# Records to use:
*****

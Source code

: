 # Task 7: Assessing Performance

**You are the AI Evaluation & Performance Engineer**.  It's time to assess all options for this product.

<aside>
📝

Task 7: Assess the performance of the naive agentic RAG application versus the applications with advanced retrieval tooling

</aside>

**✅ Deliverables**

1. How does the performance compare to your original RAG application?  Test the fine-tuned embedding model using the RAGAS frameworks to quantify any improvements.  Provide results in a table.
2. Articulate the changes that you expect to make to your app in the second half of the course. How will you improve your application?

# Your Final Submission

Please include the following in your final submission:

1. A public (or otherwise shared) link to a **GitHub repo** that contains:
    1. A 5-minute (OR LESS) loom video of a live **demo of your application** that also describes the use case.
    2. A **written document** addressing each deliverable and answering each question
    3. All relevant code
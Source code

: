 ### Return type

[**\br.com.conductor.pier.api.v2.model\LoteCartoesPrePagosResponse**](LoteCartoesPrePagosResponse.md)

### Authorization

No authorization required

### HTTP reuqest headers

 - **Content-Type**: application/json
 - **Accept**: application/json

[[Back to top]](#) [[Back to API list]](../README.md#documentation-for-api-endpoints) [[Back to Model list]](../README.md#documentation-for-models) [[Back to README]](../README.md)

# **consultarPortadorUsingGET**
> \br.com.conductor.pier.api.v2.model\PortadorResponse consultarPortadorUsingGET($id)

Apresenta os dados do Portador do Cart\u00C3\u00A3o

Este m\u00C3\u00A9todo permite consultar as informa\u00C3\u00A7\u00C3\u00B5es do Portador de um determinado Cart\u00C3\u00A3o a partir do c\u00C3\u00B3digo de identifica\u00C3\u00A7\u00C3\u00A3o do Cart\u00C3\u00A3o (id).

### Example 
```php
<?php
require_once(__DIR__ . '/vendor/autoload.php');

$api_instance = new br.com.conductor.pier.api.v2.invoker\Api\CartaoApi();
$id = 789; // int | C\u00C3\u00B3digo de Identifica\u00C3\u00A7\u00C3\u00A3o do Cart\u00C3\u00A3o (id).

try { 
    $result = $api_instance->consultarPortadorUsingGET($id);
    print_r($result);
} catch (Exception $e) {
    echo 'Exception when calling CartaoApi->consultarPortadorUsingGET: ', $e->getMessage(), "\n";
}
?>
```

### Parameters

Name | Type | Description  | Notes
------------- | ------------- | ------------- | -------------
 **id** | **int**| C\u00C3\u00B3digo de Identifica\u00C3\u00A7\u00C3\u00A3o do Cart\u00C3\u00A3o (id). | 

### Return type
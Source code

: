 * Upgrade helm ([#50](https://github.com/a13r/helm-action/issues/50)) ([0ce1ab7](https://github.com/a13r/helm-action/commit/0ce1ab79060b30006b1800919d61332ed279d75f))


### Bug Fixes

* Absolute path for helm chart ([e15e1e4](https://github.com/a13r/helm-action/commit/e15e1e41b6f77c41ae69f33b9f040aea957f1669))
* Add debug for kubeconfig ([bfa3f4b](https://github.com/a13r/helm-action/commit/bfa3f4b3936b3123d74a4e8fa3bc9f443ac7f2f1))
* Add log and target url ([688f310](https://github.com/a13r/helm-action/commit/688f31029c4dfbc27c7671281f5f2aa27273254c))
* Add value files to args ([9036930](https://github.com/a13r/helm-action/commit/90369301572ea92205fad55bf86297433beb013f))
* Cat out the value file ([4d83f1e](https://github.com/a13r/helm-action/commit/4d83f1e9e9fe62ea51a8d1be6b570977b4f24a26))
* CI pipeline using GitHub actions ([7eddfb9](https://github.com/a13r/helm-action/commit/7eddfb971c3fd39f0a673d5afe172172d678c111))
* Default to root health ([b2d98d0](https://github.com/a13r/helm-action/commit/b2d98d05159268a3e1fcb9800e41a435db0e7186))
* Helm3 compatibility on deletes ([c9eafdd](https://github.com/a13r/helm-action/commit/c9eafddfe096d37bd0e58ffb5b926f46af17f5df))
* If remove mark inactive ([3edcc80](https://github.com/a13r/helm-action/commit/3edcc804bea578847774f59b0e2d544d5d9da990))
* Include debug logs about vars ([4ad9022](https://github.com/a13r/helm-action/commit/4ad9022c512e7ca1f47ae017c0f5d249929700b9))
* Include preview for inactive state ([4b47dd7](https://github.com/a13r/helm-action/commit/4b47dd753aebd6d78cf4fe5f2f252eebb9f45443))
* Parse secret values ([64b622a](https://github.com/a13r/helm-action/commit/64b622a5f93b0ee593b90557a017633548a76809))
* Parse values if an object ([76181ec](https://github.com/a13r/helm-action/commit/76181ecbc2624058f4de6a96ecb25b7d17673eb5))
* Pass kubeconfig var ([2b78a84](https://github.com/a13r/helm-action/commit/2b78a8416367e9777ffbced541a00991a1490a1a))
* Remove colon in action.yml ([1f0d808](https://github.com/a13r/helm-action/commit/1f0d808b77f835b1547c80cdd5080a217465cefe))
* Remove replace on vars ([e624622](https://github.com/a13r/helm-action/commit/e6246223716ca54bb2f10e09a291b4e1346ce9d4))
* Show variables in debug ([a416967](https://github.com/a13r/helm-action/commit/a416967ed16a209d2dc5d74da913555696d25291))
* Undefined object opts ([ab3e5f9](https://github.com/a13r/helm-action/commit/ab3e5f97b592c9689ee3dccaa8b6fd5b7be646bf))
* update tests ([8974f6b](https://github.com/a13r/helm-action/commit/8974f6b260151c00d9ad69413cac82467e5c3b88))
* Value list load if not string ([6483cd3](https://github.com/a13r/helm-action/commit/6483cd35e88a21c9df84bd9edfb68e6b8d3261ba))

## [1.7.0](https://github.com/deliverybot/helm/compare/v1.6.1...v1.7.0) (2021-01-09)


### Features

*****

# Task brief:
In the listing above, how many lines hold the word "consultarPortadorUsingGET"? Give the number and nothing more.

# Your solution:
4